• _EXERCISE_:
Copy out, from the data below, each line in which the word "single" occurs.

═══ DATASET ENTRIES ═══

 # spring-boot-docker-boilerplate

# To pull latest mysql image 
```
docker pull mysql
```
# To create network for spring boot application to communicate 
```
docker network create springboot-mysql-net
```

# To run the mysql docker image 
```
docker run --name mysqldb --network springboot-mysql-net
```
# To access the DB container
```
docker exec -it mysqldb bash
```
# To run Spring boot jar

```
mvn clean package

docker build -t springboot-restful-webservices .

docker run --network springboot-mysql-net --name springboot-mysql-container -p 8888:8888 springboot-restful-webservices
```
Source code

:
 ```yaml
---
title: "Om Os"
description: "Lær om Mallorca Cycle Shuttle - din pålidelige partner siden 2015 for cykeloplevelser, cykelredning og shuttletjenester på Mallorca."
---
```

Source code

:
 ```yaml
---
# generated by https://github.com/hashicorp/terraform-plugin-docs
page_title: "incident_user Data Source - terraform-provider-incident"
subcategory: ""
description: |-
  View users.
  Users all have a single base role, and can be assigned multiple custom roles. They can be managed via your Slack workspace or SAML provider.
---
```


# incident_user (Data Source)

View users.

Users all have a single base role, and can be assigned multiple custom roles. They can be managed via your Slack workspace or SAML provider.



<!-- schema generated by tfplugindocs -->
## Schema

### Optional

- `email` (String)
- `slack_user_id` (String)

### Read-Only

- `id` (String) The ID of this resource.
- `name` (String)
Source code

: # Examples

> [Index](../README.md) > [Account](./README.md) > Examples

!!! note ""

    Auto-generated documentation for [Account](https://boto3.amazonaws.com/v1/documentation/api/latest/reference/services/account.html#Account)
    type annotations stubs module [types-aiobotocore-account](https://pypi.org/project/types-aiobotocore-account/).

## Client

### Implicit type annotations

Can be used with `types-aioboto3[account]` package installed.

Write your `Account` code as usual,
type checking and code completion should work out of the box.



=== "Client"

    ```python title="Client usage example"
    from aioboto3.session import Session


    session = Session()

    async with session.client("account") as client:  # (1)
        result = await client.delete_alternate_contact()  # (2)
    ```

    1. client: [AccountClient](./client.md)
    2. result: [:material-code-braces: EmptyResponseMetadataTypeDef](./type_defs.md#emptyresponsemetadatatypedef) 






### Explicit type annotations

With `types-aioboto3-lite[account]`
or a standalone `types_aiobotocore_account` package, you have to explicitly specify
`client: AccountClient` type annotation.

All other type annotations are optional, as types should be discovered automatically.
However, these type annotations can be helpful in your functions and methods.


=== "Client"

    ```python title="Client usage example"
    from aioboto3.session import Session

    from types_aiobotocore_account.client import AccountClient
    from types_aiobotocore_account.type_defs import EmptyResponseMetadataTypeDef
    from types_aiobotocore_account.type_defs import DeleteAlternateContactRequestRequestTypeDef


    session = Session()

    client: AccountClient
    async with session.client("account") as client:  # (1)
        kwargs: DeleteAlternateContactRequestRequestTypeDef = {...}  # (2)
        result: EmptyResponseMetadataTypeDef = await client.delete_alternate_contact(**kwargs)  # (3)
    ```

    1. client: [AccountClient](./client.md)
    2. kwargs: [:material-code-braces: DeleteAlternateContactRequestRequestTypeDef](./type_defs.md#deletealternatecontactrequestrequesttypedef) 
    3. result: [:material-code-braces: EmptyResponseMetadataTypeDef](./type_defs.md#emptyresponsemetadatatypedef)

═══

• _SOLUTION FOR THIS EXERCISE_:
  Users all have a single base role, and can be assigned multiple custom roles. They can be managed via your Slack workspace or SAML provider.
Users all have a single base role, and can be assigned multiple custom roles. They can be managed via your Slack workspace or SAML provider.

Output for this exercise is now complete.